Given entries

[Start of section]

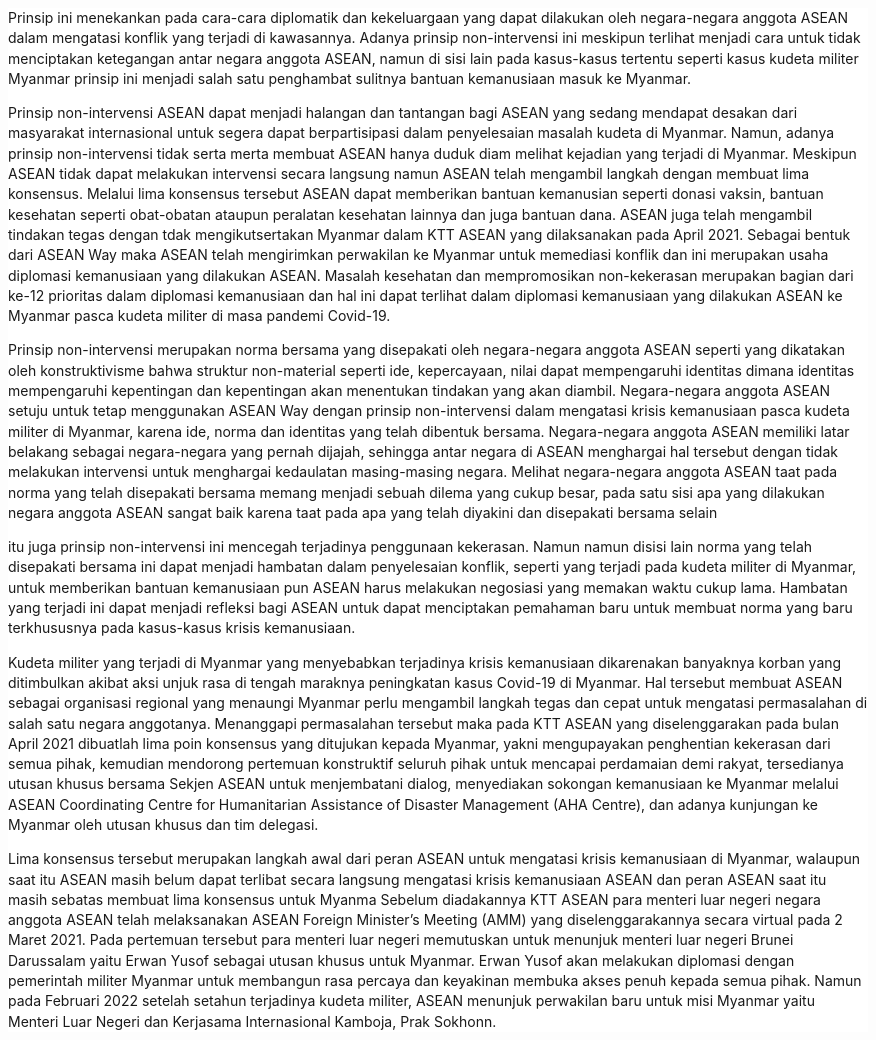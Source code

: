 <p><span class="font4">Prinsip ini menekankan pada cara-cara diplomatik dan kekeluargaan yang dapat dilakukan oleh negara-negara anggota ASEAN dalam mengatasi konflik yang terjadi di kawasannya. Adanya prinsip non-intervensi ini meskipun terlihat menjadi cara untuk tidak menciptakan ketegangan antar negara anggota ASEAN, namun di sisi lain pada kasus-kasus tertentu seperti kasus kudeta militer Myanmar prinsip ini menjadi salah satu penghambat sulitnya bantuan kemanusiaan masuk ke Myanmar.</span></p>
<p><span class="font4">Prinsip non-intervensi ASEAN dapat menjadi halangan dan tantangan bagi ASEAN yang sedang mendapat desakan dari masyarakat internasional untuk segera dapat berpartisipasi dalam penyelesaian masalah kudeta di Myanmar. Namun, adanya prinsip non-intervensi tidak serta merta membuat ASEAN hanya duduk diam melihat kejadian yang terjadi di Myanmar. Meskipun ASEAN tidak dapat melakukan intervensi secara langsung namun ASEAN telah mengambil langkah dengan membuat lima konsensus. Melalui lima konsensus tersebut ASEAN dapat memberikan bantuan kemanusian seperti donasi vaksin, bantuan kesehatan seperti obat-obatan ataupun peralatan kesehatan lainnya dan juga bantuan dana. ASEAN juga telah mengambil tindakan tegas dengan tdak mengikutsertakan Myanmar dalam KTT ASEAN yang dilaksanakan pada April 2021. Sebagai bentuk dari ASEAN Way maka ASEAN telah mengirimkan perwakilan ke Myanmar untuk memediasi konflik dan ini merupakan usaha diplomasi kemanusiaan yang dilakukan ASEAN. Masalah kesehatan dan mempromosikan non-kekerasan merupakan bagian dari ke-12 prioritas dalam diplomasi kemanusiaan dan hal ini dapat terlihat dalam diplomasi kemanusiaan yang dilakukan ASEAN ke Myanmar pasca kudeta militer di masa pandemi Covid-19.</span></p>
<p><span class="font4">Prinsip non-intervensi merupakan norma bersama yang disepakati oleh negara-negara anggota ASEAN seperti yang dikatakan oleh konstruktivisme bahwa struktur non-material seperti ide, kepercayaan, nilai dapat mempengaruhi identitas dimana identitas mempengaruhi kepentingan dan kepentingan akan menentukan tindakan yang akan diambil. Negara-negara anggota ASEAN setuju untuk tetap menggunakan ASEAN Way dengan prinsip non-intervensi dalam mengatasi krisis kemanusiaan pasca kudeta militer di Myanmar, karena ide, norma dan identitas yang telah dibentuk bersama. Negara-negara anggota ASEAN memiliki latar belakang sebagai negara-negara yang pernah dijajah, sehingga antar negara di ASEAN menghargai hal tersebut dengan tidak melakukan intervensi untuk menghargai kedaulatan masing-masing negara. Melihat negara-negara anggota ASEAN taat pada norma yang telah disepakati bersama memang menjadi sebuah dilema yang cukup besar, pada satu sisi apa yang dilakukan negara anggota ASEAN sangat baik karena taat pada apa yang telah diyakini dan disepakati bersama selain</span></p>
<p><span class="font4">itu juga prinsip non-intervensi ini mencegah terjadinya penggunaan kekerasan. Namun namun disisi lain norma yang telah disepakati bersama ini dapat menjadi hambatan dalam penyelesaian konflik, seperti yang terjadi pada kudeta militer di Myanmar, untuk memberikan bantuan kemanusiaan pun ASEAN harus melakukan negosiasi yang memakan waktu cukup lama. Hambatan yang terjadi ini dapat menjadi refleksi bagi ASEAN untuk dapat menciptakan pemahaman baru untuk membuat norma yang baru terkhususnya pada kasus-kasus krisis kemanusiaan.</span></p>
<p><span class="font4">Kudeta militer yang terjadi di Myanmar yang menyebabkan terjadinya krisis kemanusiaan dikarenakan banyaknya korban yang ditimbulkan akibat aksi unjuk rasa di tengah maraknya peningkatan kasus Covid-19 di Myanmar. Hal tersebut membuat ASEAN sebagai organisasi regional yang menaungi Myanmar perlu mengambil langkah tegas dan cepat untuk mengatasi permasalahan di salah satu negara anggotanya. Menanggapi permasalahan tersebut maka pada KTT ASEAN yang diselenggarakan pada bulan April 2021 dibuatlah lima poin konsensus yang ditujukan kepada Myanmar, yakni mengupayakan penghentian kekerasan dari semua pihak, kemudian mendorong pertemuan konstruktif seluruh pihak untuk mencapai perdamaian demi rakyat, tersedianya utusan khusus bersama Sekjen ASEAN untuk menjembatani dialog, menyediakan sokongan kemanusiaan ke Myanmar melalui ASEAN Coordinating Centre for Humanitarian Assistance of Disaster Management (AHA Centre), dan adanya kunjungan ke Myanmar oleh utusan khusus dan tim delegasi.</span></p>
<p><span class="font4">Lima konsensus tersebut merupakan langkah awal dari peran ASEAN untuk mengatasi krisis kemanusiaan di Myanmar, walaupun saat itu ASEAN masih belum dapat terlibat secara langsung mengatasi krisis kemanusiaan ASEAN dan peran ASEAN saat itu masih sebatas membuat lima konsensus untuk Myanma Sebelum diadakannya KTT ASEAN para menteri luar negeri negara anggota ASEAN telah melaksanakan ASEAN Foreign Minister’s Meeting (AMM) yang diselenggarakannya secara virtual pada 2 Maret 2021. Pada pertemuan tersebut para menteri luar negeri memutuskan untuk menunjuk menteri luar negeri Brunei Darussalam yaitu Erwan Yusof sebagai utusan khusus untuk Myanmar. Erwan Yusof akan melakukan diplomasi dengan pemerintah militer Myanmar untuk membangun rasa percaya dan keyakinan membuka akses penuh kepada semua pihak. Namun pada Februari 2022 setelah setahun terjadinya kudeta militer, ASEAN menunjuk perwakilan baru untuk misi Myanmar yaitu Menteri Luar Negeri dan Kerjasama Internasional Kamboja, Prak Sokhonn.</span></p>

[End of section]

Assigned task
Looking through the entries, count the lines that hold the word "menciptakan" and state that count alone.

Answer space
2